The coordinator rod system consists of two rods, two small washers, two large washers, and three nuts. Some earlier coordinator rods featured the “long nut” which made the rod adjustable in length. Gibson later dropped the long nut in favor of a fixed length rod.
On the neck side, the two small washers fit over the neck lags that the rods screw onto. On the tailpiece side, the two large washers and two nuts push against the rim to secure the rods. The rod closest to the resonator goes through the rim and secures the tailpiece bracket with the help of the third nut.
Non-Mastertone Gibson banjos use a single rod system with one long rod and a nut to secure the neck to the rim.

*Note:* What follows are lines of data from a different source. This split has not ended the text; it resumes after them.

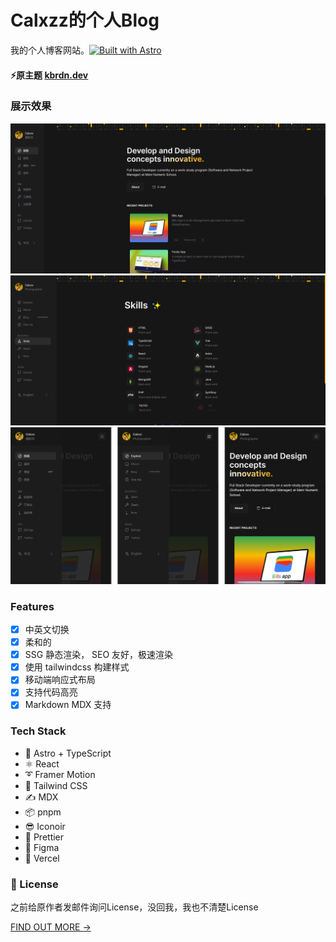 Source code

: <div>
  <h1>
    Calxzz的个人Blog
  </h1>
</div>

我的个人博客网站。[![Built with Astro](https://astro.badg.es/v1/built-with-astro/tiny.svg)](https://astro.build)

#### ⚡原主题 [kbrdn.dev](https://github.com/kbrdn1) 

### 展示效果

![image](https://github.com/calzzzx/calxz/blob/main/public/itempng/Snipaste_2024-02-04_22-50-39.png)
![image](https://github.com/calzzzx/calxz/blob/main/public/itempng/Snipaste_2024-02-04_22-51-10.png)
![image](https://github.com/calzzzx/calxz/blob/main/public/itempng/sdddd1.jpg)

### Features
- [x] 中英文切换
- [x] 柔和的
- [x] SSG 静态渲染， SEO 友好，极速渲染
- [x] 使用 tailwindcss 构建样式
- [x] 移动端响应式布局
- [x] 支持代码高亮
- [x] Markdown MDX 支持

### Tech Stack

- 🚀 Astro + TypeScript
- ⚛️ React
- ➰ Framer Motion
- 🍃 Tailwind CSS
- ✍ MDX
- 📦 pnpm
- 😎 Iconoir
- 📝 Prettier
- 🎨 Figma
- 🔺 Vercel

### 📜 License
之前给原作者发邮件询问License，没回我，我也不清楚License

[FIND OUT MORE →](/src)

In the early 1920’s, Gibson used 1/4″ rods and the long nut. The rod closet to the head was known as the “rim bar” and the rod with the long nut was the “co-ordinator rod”. There was a threaded hole through the flat in the center of the rod. The threaded hole in the rod would accept the bolt that attached to the “New Professional Special Resonator”, Gibson’s first resonator. The purpose of the long nut was to allow side-to-side adjustment of the rod so the threaded hole would be in the middle of the rim to line-up with the bolt that was in the center of the resonator.
When the “arched and laminated” wooden resonator was introduced, The threaded hole and the flat were not necessary. When gibson introduced the 5/16 inch diameter rod, they got rid of the flat in the center of the rod but not the long adjusting nut. This was most likely a mistake which they later fixed.